Monday, March 31, 2014

March 31. End of the Ordovician mass extinction





It’s the end of March, and the end of the Ordovician Period. If you’ve been following along, you know that this time, 443 million years ago, is marked by a huge mass extinction – by some estimates, second only to the Great Dying at the end of the Permian in terms of its decimation of life on earth.

More than 100 families of marine animals went extinct. Families are groups of genera which are groups of species – so this was a LOT of diverse fauna. More than half the species of bryozoans, which had just appeared early in the Ordovician, were destroyed. Trilobites, brachiopods, and nautiloids were severely impacted. Something like 60% of all marine species died.

Ordovician life
As near as we can tell, it seems that the extinction event was worse among animals that lived in shallow tropical seas, which supports the idea that the glaciation going on at the same time was an important factor. Cooler conditions, cooler water, fewer tropical animals. Also, when water is tied up in ice on land, sea levels drop, so the shallow seas that predominated over much of North America retreated. There were many fewer niches for life to occupy. And in fact there are two phases to the extinction, which seem to be related to these two different but related causes.
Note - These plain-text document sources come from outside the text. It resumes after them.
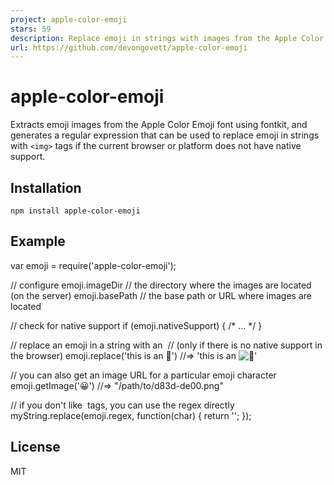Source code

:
```yaml
---
project: apple-color-emoji
stars: 59
description: Replace emoji in strings with images from the Apple Color Emoji font
url: https://github.com/devongovett/apple-color-emoji
---
```


apple-color-emoji
=================

Extracts emoji images from the Apple Color Emoji font using fontkit, and generates a regular expression that can be used to replace emoji in strings with `<img>` tags if the current browser or platform does not have native support.

Installation
------------

```
npm install apple-color-emoji
```

Example
-------

var emoji \= require('apple-color-emoji');

// configure
emoji.imageDir // the directory where the images are located (on the server)
emoji.basePath // the base path or URL where images are located

// check for native support
if (emoji.nativeSupport) { /\* ... \*/ }

// replace an emoji in a string with an <img>
// (only if there is no native support in the browser)
emoji.replace('this is an 🍎') //=> 'this is an <img class="emoji" src="/path/to/d83c-df4e.png" alt="🍎">'

// you can also get an image URL for a particular emoji character
emoji.getImage('😀') //=> "/path/to/d83d-de00.png"

// if you don't like <img> tags, you can use the regex directly
myString.replace(emoji.regex, function(char) {
  return '<span style="background-image: url(' + emoji.getImage(char) + ')"></span>';
});

License
-------

MIT
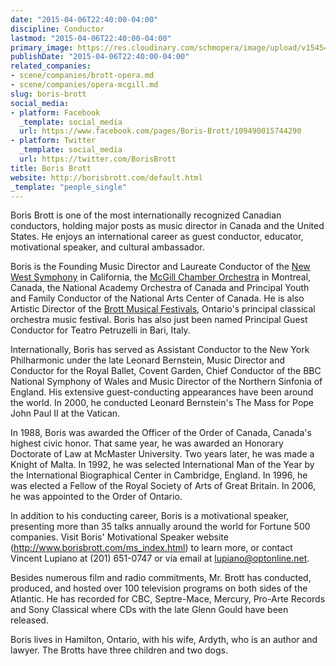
 ```yaml
---
date: "2015-04-06T22:40:00-04:00"
discipline: Conductor
lastmod: "2015-04-06T22:40:00-04:00"
primary_image: https://res.cloudinary.com/schmopera/image/upload/v1545409169/media/webhook-uploads/1428374345432/BorisBrott.jpg.jpg
publishDate: "2015-04-06T22:40:00-04:00"
related_companies:
- scene/companies/brott-opera.md
- scene/companies/opera-mcgill.md
slug: boris-brott
social_media:
- platform: Facebook
  _template: social_media
  url: https://www.facebook.com/pages/Boris-Brott/109490015744290
- platform: Twitter
  _template: social_media
  url: https://twitter.com/BorisBrott
title: Boris Brott
website: http://borisbrott.com/default.html
_template: "people_single"
---
```


<p>
	Boris Brott is one of the most internationally recognized Canadian conductors, holding major posts as music director in Canada and the United States. He enjoys an international career as guest conductor, educator, motivational speaker, and cultural ambassador.
</p>
<p>
	Boris is the Founding Music Director and Laureate Conductor of the <a href="http://www.newwestsymphony.org/" target="_blank">New West Symphony</a> in California, the <a href="http://www.ocm-mco.org/" target="_blank">McGill Chamber Orchestra</a> in Montreal, Canada, the National Academy Orchestra of Canada and Principal Youth and Family Conductor of the National Arts Center of Canada. He is also Artistic Director of the <a href="http://www.brottmusic.com/" target="_blank">Brott Musical Festivals</a>, Ontario's principal classical orchestra music festival. Boris has also just been named Principal Guest Conductor for Teatro Petruzelli in Bari, Italy.
</p>
<p>
	Internationally, Boris has served as Assistant Conductor to the New York Philharmonic under the late Leonard Bernstein, Music Director and Conductor for the Royal Ballet, Covent Garden, Chief Conductor of the BBC National Symphony of Wales and Music Director of the Northern Sinfonia of England. His extensive guest-conducting appearances have been around the world. In 2000, he conducted Leonard Bernstein's The Mass for Pope John Paul II at the Vatican.
</p>
<p>
	In 1988, Boris was awarded the Officer of the Order of Canada, Canada's highest civic honor. That same year, he was awarded an Honorary Doctorate of Law at McMaster University. Two years later, he was made a Knight of Malta. In 1992, he was selected International Man of the Year by the International Biographical Center in Cambridge, England. In 1996, he was elected a Fellow of the Royal Society of Arts of Great Britain. In 2006, he was appointed to the Order of Ontario.
</p>
<p>
	In addition to his conducting career, Boris is a motivational speaker, presenting more than 35 talks annually around the world for Fortune 500 companies. Visit Boris' Motivational Speaker website (<a href="http://www.borisbrott.com/ms_index.html">http://www.borisbrott.com/ms_index.html</a>) to learn more, or contact Vincent Lupiano at (201) 651-0747 or via email at <a href="mailto:lupiano@optonline.net">lupiano@optonline.net</a>.
</p>
<p>
	Besides numerous film and radio commitments, Mr. Brott has conducted, produced, and hosted over 100 television programs on both sides of the Atlantic. He has recorded for CBC, Septre-Mace, Mercury, Pro-Arte Records and Sony Classical where CDs with the late Glenn Gould have been released.
</p>
<p>
	Boris lives in Hamilton, Ontario, with his wife, Ardyth, who is an author and lawyer. The Brotts have three children and two dogs.
</p>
We talked about some of the factors that may have led to the glacial period. The position of the supercontinent of Gondwana over the south pole, the possibility that life on land was removing CO2 from the atmosphere, reducing greenhouse conditions, and the cooling effect of some of the greatest volcanic episodes known in earth history.

There isn’t much doubt that whatever caused the glaciation, the consequences for life were pretty dire, and generally, it’s the cooler conditions and lower sea level that probably did the killing of marine life. All of the phyla of life survived and came back after the glacial period, in the Silurian that starts tomorrow.

I think it’s important to note that this is the only glacial period that is closely connected with a mass extinction, unless the modern glacial period has been a factor in the fairly recent destruction of a great many species. The jury is still out on whether or not it was climate change or human activity that eliminated things like mastodons, giant sloths, and saber-toothed tigers.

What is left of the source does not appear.